> _About this exercise_: Retype exactly the lines that run from the start of the data to the line holding "cherchent les voies.", including both, and only those.

> _Dataset records_:

━━━

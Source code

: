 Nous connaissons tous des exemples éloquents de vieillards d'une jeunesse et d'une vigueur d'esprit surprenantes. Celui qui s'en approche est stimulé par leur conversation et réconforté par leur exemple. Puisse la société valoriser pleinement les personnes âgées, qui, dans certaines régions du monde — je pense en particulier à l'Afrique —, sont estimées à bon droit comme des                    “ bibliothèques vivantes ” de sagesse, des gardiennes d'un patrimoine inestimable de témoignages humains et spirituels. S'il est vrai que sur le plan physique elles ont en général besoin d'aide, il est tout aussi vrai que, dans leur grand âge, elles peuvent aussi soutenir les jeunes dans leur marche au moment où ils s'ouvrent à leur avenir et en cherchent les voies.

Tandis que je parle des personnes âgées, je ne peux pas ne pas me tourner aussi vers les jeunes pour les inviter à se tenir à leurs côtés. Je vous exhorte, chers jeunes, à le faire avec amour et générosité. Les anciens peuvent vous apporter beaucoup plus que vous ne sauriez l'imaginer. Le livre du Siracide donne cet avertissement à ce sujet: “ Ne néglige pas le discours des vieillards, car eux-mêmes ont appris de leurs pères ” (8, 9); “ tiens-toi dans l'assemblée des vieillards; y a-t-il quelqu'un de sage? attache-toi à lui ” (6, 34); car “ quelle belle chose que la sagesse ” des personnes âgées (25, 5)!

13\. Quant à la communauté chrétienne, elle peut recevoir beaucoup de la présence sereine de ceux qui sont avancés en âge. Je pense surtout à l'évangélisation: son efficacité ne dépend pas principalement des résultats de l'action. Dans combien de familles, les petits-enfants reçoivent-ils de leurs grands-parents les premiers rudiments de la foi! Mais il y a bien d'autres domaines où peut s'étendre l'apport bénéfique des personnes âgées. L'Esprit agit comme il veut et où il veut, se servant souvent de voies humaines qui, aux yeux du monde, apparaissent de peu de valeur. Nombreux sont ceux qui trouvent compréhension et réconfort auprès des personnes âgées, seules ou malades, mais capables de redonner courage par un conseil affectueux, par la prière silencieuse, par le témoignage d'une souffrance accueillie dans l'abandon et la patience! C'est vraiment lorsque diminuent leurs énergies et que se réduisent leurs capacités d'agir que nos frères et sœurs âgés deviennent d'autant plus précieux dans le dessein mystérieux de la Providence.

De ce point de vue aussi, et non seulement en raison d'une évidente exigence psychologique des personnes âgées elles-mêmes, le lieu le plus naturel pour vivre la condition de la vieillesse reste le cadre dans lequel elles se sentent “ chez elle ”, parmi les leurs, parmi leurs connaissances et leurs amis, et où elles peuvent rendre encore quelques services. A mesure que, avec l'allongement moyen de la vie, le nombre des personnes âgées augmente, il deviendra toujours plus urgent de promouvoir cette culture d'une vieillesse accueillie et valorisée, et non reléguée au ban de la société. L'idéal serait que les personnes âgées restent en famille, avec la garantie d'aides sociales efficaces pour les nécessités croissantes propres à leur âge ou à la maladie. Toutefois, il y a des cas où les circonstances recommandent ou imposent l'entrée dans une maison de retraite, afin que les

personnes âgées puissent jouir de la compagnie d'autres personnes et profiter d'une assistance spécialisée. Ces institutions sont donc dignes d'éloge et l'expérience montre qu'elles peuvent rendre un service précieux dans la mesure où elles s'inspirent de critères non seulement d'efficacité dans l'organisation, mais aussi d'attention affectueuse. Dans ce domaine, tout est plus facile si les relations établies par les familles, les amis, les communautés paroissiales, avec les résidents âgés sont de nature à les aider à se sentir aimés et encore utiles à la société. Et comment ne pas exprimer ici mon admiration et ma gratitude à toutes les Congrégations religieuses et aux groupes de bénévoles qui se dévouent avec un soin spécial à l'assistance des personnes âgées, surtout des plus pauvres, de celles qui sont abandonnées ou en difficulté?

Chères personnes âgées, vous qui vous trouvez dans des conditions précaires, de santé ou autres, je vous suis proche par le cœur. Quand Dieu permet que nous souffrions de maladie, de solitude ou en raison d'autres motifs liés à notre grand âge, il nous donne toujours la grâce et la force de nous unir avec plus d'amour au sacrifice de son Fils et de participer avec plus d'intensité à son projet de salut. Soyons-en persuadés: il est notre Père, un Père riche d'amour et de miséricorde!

━━━

> _Result_:
Source code

: Nous connaissons tous des exemples éloquents de vieillards d'une jeunesse et d'une vigueur d'esprit surprenantes. Celui qui s'en approche est stimulé par leur conversation et réconforté par leur exemple. Puisse la société valoriser pleinement les personnes âgées, qui, dans certaines régions du monde — je pense en particulier à l'Afrique —, sont estimées à bon droit comme des                    “ bibliothèques vivantes ” de sagesse, des gardiennes d'un patrimoine inestimable de témoignages humains et spirituels. S'il est vrai que sur le plan physique elles ont en général besoin d'aide, il est tout aussi vrai que, dans leur grand âge, elles peuvent aussi soutenir les jeunes dans leur marche au moment où ils s'ouvrent à leur avenir et en cherchent les voies.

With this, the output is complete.